Introduction: If and when used
appropriately, appetite suppressants can be of real good benefit,
and pose a little risk. Appetite suppressants can
be prescribed as a part of an overall diet plan for weight reduction.
These appetite suppressants are available in two forms: immediate-release
tablets and controlled-release tablets. They should be used with
a behavior modification program.
Appetite suppressant drugs could be categorized
into two main categories:
1) First, this performs via catecholamine pathways:
In this category, amphetamine and phenmetrazine are no longer recommended
because of their stimulant properties and addictive potential. While
other drugs like include amfepramone (diethylpropion), phentermine,
mazindol and phenylpropanolamine have been shown to reduce appetite
and lower food intake, thereby helping obese patients more easily
keep to a low-calorie diet and lose weight. They all have some sympathomimetic
and stimulant properties.
2) Second, this performs via serotin pathways:
In this category, the drugs (anorectic) have no stimulant or sympathomimetic
properties. Anorectic drugs should be reserved for those who are
clinically at risk from being overweight, and then only as part
of a comprehensive weight-reducing programme including regular dietary
counseling. Although, according to the current licensing, regulations
only allow their use over a short period (10 to 16 weeks), while
clinical trials have shown them to be effective over longer periods,
particularly in preventing weight regain.

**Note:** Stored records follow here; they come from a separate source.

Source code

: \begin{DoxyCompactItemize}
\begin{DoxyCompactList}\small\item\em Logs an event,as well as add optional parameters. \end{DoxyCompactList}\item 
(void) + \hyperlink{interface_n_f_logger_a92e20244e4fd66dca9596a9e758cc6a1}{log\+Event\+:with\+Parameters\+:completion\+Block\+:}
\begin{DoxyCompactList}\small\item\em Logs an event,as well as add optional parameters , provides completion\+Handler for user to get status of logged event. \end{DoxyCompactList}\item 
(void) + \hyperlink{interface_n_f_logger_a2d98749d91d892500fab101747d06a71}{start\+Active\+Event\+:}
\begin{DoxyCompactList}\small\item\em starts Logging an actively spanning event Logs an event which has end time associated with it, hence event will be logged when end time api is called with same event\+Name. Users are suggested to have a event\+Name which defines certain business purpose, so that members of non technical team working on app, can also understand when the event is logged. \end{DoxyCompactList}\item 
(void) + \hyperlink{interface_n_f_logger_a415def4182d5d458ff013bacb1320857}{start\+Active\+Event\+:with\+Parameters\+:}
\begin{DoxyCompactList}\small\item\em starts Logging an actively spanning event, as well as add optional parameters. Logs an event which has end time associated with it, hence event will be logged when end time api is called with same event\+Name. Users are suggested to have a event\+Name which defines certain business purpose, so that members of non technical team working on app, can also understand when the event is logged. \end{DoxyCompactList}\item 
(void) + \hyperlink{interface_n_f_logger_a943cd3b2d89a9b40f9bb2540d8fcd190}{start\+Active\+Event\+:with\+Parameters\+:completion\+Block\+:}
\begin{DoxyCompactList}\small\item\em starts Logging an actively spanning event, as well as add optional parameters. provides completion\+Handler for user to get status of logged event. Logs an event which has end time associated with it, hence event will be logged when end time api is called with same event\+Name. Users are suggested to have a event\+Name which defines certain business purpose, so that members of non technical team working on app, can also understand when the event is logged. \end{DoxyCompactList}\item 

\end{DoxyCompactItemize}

Every appetite suppressant we carry is equal in
quality, purity and potency to the FDA-approved drugs available
from your neighborhood pharmacy. Your order is carefully reviewed
ensuring the utmost in accuracy and safety, while protecting you
against unwanted drug interactions and other potential problems.
Risks: These appetite suppressant
drugs affect the hunger control centers in the brain. But we know
that hunger is not the only trigger for eating. We have other forces
influencing it as well, like cultural influence, emotions and faulty
metabolism. So, behavior restructuring therapy is also important
for obesity control. Also, some appetite suppressants can create
psychological dependence because they contain amphetamine-like ingredients.

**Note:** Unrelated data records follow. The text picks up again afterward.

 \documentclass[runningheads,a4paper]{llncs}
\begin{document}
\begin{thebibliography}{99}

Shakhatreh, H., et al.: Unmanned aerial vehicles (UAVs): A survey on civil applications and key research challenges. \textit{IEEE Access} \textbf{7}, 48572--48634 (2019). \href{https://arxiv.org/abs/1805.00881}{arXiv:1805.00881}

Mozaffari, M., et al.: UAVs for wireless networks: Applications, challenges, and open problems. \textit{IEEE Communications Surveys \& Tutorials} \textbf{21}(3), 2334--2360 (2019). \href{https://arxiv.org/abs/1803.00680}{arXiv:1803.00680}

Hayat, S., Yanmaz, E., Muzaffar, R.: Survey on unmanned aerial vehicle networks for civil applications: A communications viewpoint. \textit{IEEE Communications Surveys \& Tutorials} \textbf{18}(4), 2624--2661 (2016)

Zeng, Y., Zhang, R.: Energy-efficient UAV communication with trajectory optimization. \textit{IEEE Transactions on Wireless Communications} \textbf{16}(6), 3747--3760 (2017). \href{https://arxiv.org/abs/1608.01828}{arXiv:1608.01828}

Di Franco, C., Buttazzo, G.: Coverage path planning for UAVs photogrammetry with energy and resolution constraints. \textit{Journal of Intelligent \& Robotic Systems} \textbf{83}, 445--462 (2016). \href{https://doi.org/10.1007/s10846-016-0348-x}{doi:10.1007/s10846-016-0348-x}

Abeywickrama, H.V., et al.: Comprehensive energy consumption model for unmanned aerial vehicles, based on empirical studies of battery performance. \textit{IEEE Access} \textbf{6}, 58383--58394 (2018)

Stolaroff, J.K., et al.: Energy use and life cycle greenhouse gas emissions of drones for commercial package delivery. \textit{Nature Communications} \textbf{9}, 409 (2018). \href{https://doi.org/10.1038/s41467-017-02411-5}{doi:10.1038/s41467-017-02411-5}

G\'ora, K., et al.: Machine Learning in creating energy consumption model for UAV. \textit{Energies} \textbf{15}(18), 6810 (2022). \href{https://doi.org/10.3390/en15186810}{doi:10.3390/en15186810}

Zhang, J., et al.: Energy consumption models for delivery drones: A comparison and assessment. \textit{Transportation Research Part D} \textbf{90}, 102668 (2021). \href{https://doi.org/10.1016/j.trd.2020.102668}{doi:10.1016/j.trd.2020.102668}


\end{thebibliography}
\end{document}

Others can cause insomnia, drowsiness, irritability or depression.
So, the various risks associated with appetite suppressants include:
raised blood pressure, elevated heart rate, restlessness, nervousness,
difficulty sleeping, and dry mouth. Occasionally, more serious consequences
are possible.
Not any Substitute for Proper Diet or Exercise:
Appetite suppressants are not a magic cure for obesity
or any weight problem. In most clinical weight loss trials, they
produce only minor benefits. However, when used in conjunction with
a balanced diet and exercise program, the benefits of appetite suppressants
are more noticeable.
We only offer appetite suppressant information that is safe to go
through. The meditative information offered on our websites does
not require a physical examination. A thorough review of your medical
history by a licensed physician is sufficient.